Source material:
Content starts
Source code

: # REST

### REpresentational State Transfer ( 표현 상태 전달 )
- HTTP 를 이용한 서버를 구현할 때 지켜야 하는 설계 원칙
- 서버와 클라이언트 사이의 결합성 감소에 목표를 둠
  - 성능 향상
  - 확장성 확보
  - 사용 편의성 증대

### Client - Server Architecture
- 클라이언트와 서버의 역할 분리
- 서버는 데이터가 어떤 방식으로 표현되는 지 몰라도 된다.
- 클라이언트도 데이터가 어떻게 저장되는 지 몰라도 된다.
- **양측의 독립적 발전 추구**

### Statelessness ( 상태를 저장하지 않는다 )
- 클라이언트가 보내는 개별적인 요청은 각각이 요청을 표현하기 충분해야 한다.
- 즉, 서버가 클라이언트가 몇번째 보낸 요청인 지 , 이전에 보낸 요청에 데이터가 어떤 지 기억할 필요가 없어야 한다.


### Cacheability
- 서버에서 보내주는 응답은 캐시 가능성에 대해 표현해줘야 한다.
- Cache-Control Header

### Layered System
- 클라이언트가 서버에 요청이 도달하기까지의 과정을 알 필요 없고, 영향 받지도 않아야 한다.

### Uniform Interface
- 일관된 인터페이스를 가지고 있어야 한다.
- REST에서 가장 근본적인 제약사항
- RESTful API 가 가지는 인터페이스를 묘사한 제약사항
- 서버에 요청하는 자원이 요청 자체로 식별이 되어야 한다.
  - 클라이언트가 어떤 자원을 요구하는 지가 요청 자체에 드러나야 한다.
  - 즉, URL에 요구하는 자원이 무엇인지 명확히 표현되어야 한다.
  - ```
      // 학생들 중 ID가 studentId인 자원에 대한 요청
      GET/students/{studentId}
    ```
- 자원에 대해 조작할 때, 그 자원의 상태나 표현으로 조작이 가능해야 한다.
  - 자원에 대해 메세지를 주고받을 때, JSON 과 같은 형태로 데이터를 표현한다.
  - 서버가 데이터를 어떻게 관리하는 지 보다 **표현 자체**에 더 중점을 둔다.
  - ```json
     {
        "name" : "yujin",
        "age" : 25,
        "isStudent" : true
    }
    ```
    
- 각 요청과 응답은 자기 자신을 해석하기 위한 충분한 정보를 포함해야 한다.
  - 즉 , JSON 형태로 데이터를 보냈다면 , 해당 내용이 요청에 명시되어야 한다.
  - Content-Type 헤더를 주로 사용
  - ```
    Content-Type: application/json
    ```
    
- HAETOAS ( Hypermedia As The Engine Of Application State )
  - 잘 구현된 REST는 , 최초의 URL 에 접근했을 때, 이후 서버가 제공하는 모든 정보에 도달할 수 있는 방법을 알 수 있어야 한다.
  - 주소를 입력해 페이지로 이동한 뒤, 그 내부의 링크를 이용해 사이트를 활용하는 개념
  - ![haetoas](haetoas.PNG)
Content ends
Problem requirements: Among the lines above, find those carrying the word "클라이언트가" and copy them out.

Problem solution:
- 클라이언트가 보내는 개별적인 요청은 각각이 요청을 표현하기 충분해야 한다.
- 즉, 서버가 클라이언트가 몇번째 보낸 요청인 지 , 이전에 보낸 요청에 데이터가 어떤 지 기억할 필요가 없어야 한다.
- 클라이언트가 서버에 요청이 도달하기까지의 과정을 알 필요 없고, 영향 받지도 않아야 한다.
  - 클라이언트가 어떤 자원을 요구하는 지가 요청 자체에 드러나야 한다.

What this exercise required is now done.